Os sedimentos analisados têm entre 20.000 e 17.000 anos e foram depositados na gruta no final da última era glaciar. Permaneceram intocados até hoje. “De certa forma, a gruta atuou como uma espécie de cápsula do tempo que preservou os sedimentos durante milhares de anos”, diz Wilcox.
Também foi encontrado pólen preservado nos sedimentos. “Isto prova indiretamente que podem ter existido refúgios biológicos sem gelo durante a extensão máxima da camada de gelo, nos quais as plantas podiam sobreviver mesmo em condições climáticas extremas”, explica Daniela Festi, que analisou os dados sobre o pólen.
Massas de gelo em fusão
O depósito de quartzo no meio de uma região calcária prova que os sedimentos devem ter sido transportados por longas distâncias até chegarem à gruta. É aqui que se estabelece a ligação com as alterações climáticas durante a última era glaciar: os sedimentos da gruta são testemunhos de fenómenos de degelo do manto de gelo da Cordilheira.

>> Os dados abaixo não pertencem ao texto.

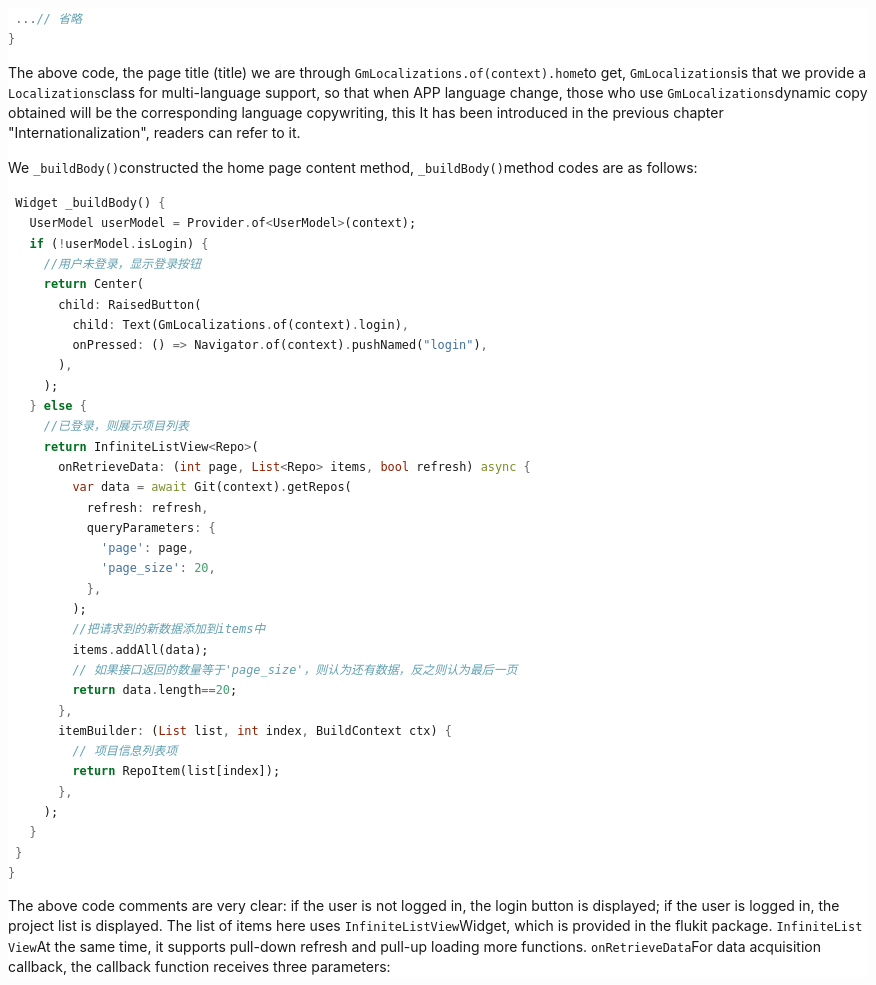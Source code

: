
 ``` dart 
 ...// 省略
}

```

The above code, the page title (title) we are through `GmLocalizations.of(context).home`to get, `GmLocalizations`is that we provide a `Localizations`class for multi-language support, so that when APP language change, those who use `GmLocalizations`dynamic copy obtained will be the corresponding language copywriting, this It has been introduced in the previous chapter "Internationalization", readers can refer to it.

We `_buildBody()`constructed the home page content method, `_buildBody()`method codes are as follows:

``` dart 
 Widget _buildBody() {
   UserModel userModel = Provider.of<UserModel>(context);
   if (!userModel.isLogin) {
     //用户未登录，显示登录按钮
     return Center(
       child: RaisedButton(
         child: Text(GmLocalizations.of(context).login),
         onPressed: () => Navigator.of(context).pushNamed("login"),
       ),
     );
   } else {
     //已登录，则展示项目列表
     return InfiniteListView<Repo>(
       onRetrieveData: (int page, List<Repo> items, bool refresh) async {
         var data = await Git(context).getRepos(
           refresh: refresh,
           queryParameters: {
             'page': page,
             'page_size': 20,
           },
         );
         //把请求到的新数据添加到items中
         items.addAll(data); 
         // 如果接口返回的数量等于'page_size'，则认为还有数据，反之则认为最后一页
         return data.length==20;
       },
       itemBuilder: (List list, int index, BuildContext ctx) {
         // 项目信息列表项
         return RepoItem(list[index]);
       },
     );
   }
 }
}

```

The above code comments are very clear: if the user is not logged in, the login button is displayed; if the user is logged in, the project list is displayed. The list of items here uses `InfiniteListView`Widget, which is provided in the flukit package. `InfiniteListView`At the same time, it supports pull-down refresh and pull-up loading more functions. `onRetrieveData`For data acquisition callback, the callback function receives three parameters:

Este facto é extraordinariamente raro, uma vez que a grande maioria dos sedimentos transportados pela água de degelo do manto de gelo acaba no oceano. “Esta é a primeira evidência de eventos de derretimento em terra a partir deste manto de gelo”, diz Wilcox.
Efeito de cascata nas alterações climáticas
A investigação atual sobre os mecanismos e fatores das alterações climáticas antropogénicas identificou a circulação de revolvimento do Atlântico Norte (AMOC) como um potencial ponto de viragem para o sistema climático global.
Os dados paleoclimáticos mostram que fortes impulsos de água de fusão para o Atlântico Norte – conhecidos como eventos Heinrich – ocorreram repetidamente durante o último ciclo glaciar, perturbando significativamente o orçamento de calor da região e desencadeando consequências climáticas globais.
Provas recentes de sedimentos de cavernas no Alasca revelam que os eventos de água de fusão no Pacífico Nordeste – designados por eventos Siku – precederam os do Atlântico Norte.
“Este facto apoia a hipótese de que as alterações climáticas no Pacífico Nordeste foram um pré-requisito para as mudanças observadas no Atlântico Norte”, explica Wilcox.
É fundamental compreender a dinâmica espacial e temporal destes eventos de água de fusão e o seu impacto nos oceanos Atlântico e Pacífico. O aquecimento climático futuro pode levar a um aumento da entrada de água doce nestas bacias – especialmente no Atlântico Norte – o que pode levar os sistemas de circulação oceânica para além dos limites críticos.
O próximo passo é investigar outras grutas na região com arquivos de sedimentos comparáveis, a fim de reconstruir a dinâmica do manto de gelo durante a última idade do gelo de forma mais abrangente.
Esta investigação irá melhorar a nossa compreensão dos processos de entrada de água doce no passado e ajudar a antecipar o seu papel na formação dos sistemas oceânicos e climáticos em cenários de aquecimento futuros.